Please return every line below that contains the string "konnte".
━━━━━━━━━━
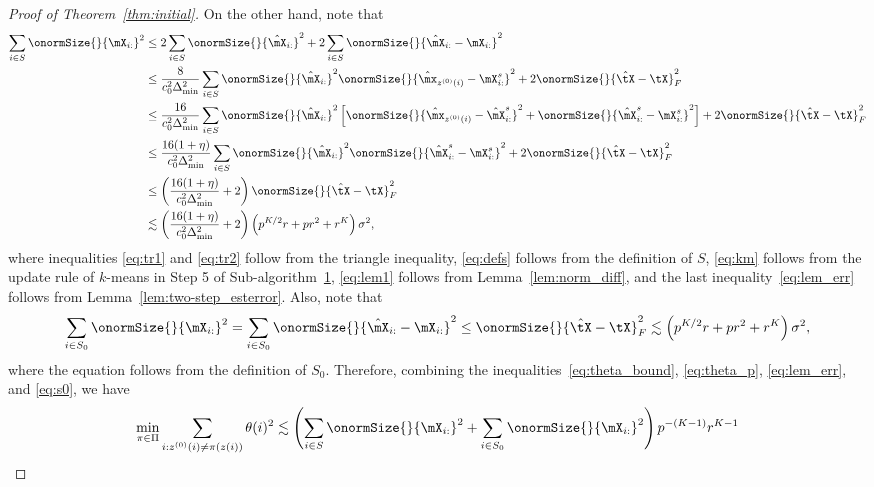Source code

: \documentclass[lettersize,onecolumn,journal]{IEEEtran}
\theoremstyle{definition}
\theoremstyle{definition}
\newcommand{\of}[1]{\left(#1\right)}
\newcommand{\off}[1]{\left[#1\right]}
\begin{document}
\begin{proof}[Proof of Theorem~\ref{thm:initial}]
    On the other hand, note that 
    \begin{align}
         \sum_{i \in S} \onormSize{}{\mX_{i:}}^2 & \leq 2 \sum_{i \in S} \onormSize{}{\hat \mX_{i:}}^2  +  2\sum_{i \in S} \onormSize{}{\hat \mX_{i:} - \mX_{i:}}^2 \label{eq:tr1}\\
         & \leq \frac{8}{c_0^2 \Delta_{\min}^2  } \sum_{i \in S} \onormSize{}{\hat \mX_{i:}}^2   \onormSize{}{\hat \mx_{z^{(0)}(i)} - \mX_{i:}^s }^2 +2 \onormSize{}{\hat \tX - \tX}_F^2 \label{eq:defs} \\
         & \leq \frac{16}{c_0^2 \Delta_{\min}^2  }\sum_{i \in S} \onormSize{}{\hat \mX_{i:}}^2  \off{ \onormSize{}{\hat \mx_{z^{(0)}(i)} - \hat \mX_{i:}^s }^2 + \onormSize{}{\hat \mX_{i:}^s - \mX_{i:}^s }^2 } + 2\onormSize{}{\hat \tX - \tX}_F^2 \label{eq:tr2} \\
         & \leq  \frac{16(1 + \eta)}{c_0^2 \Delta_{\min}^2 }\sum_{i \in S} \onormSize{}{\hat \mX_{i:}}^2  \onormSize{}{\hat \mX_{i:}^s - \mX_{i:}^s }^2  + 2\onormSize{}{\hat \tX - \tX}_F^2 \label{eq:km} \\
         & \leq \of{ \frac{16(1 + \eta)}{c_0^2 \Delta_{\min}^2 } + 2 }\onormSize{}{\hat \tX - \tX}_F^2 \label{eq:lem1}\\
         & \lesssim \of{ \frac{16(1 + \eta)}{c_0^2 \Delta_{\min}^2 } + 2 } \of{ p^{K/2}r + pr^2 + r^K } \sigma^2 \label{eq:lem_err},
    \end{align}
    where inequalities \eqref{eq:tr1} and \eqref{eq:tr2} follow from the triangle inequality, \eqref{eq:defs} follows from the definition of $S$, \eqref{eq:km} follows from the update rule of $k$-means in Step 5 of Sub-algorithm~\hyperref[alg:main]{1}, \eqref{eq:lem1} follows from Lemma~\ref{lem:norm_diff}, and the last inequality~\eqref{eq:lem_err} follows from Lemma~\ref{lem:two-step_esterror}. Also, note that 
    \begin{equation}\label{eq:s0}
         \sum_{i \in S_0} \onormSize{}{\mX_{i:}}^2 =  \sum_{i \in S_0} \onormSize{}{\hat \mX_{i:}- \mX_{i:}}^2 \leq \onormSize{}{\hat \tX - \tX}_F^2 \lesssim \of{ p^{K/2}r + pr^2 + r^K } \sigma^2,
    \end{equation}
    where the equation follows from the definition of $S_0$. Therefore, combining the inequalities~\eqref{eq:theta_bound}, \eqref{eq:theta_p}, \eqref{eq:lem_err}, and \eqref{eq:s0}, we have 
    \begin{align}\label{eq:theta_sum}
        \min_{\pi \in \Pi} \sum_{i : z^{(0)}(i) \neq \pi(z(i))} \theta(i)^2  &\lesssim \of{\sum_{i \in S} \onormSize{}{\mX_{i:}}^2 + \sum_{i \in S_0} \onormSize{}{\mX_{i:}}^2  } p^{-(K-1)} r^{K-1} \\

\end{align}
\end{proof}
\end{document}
━━━━━━━━━━
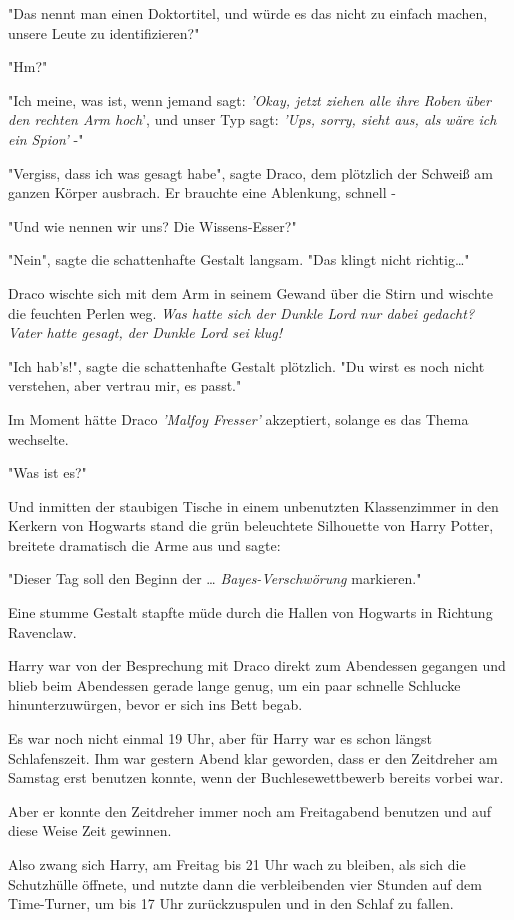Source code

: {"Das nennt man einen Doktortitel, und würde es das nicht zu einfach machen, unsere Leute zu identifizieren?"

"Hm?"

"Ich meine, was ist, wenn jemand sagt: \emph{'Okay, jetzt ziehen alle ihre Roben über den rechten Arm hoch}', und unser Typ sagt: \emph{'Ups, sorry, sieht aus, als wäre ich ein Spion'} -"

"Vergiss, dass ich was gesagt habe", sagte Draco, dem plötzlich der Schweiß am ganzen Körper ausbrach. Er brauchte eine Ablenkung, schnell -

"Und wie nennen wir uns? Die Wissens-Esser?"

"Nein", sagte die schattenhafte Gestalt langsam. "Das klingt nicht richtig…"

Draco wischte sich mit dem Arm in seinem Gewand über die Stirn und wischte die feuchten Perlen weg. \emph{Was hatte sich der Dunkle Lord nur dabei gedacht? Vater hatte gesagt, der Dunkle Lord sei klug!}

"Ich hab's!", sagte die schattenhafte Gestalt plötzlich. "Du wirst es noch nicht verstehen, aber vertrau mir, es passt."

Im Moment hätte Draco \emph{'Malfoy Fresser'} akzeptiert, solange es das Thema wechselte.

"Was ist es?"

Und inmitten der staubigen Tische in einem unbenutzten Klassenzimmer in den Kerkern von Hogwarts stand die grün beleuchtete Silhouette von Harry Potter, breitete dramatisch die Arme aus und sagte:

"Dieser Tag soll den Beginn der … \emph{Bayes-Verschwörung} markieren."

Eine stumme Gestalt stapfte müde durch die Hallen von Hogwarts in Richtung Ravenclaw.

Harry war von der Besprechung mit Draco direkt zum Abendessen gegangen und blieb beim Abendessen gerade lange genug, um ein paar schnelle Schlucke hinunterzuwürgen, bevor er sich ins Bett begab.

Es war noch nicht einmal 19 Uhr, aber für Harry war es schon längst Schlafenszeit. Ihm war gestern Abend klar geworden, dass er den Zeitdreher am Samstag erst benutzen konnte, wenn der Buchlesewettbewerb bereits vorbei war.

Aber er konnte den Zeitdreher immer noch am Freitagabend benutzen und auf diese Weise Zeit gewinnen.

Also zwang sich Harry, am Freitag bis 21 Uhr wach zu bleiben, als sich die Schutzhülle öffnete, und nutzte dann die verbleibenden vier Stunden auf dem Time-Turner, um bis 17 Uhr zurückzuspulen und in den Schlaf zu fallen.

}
━━━━━━━━━━
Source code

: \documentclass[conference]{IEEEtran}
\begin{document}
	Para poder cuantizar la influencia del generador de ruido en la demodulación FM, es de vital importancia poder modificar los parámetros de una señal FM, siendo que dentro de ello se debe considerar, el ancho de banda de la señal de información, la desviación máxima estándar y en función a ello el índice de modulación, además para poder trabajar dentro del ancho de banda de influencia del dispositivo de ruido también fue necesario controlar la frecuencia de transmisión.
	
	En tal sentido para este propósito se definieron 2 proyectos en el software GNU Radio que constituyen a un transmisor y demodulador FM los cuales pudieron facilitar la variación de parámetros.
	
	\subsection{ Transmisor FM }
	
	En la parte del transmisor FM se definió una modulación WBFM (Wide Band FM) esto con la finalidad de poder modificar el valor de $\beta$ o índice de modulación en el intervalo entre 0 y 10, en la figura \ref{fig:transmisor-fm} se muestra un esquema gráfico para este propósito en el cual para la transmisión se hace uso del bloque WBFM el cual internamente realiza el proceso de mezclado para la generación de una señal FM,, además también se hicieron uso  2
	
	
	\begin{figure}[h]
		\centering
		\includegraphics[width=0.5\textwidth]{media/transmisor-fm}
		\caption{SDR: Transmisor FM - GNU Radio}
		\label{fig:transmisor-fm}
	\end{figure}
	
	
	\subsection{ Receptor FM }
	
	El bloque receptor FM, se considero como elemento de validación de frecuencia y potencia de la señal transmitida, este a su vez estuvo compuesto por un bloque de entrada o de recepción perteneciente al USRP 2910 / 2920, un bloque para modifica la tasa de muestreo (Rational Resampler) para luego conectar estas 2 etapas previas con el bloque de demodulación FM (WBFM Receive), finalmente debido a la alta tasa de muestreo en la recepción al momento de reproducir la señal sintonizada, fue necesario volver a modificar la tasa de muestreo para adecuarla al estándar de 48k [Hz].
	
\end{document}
━━━━━━━━━━
→ **Written solution**
Es war noch nicht einmal 19 Uhr, aber für Harry war es schon längst Schlafenszeit. Ihm war gestern Abend klar geworden, dass er den Zeitdreher am Samstag erst benutzen konnte, wenn der Buchlesewettbewerb bereits vorbei war.
Aber er konnte den Zeitdreher immer noch am Freitagabend benutzen und auf diese Weise Zeit gewinnen.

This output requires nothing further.